This page is obsolete. It is being retained for archival purposes. It may document extensions or features that are obsolete and/or no longer supported. Do not rely on the information here being up-to-date. The Wikibase RDF dump format is likely what you are looking for. |
This page describes the proposed data model to represent Wikibase data in graph database, such as Gremlin-compatible database.
This is version 2 of the model, previous version v1 can be found in history.
Terminology
editThe data model is based on Wikibase Data Model and the terms like "item", "claim", "property" are derived from that data model. Please keep the terminology compatible with the Wikibase glossary.
To distinguish between Wikibase Properties/Entites and Titan properties and other constructs, the references to Wikibase terms Property, Item, Entity are capitalized.
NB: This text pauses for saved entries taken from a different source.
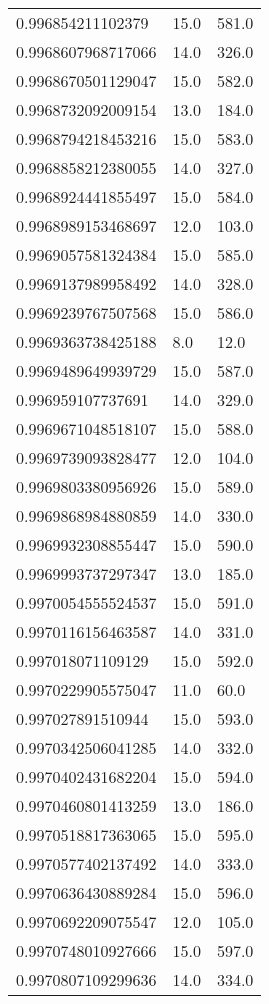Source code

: \begin{center}
\begin{supertabular}[H]{p{0.30\textwidth}p{0.05\textwidth}p{0.05\textwidth}}
0.996854211102379 & 15.0 & 581.0 \\ 
0.9968607968717066 & 14.0 & 326.0 \\ 
0.9968670501129047 & 15.0 & 582.0 \\ 
0.9968732092009154 & 13.0 & 184.0 \\ 
0.9968794218453216 & 15.0 & 583.0 \\ 
0.9968858212380055 & 14.0 & 327.0 \\ 
0.9968924441855497 & 15.0 & 584.0 \\ 
0.9968989153468697 & 12.0 & 103.0 \\ 
0.9969057581324384 & 15.0 & 585.0 \\ 
0.9969137989958492 & 14.0 & 328.0 \\ 
0.9969239767507568 & 15.0 & 586.0 \\ 
0.9969363738425188 & 8.0 & 12.0 \\ 
0.9969489649939729 & 15.0 & 587.0 \\ 
0.996959107737691 & 14.0 & 329.0 \\ 
0.9969671048518107 & 15.0 & 588.0 \\ 
0.9969739093828477 & 12.0 & 104.0 \\ 
0.9969803380956926 & 15.0 & 589.0 \\ 
0.9969868984880859 & 14.0 & 330.0 \\ 
0.9969932308855447 & 15.0 & 590.0 \\ 
0.9969993737297347 & 13.0 & 185.0 \\ 
0.9970054555524537 & 15.0 & 591.0 \\ 
0.9970116156463587 & 14.0 & 331.0 \\ 
0.997018071109129 & 15.0 & 592.0 \\ 
0.9970229905575047 & 11.0 & 60.0 \\ 
0.997027891510944 & 15.0 & 593.0 \\ 
0.9970342506041285 & 14.0 & 332.0 \\ 
0.9970402431682204 & 15.0 & 594.0 \\ 
0.9970460801413259 & 13.0 & 186.0 \\ 
0.9970518817363065 & 15.0 & 595.0 \\ 
0.9970577402137492 & 14.0 & 333.0 \\ 
0.9970636430889284 & 15.0 & 596.0 \\ 
0.9970692209075547 & 12.0 & 105.0 \\ 
0.9970748010927666 & 15.0 & 597.0 \\ 
0.9970807109299636 & 14.0 & 334.0 \\ 

\end{supertabular}
\end{center}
Titan vertex names are listed as italic. Titan property (key) names are listed as bold.
Vertices
editEach Wikibase Entity (this pertains to both Q and P Entities) is represented as a vertex in the graph. Each Entity has an unique vertex, which has property wikibaseId with its wikibase ID (as is, e.g. Q42 or P31). The vertex also has properties named labelLNG, where LNG is the language code (such as labelEn for the English label) and may have more properties as necessary.
The descriptions are not stored but the fact the item has the description in certain language is stored as a boolean value in descLNG, so if the item has description in English, it would have descEn as true.
Claims
editClaims on Entities are represented by edges, with the edge leading to either vertex representing another Entity or to the vertex representing Property, depending on if the value is scalar or link to another Entity. See below on the details of the representation.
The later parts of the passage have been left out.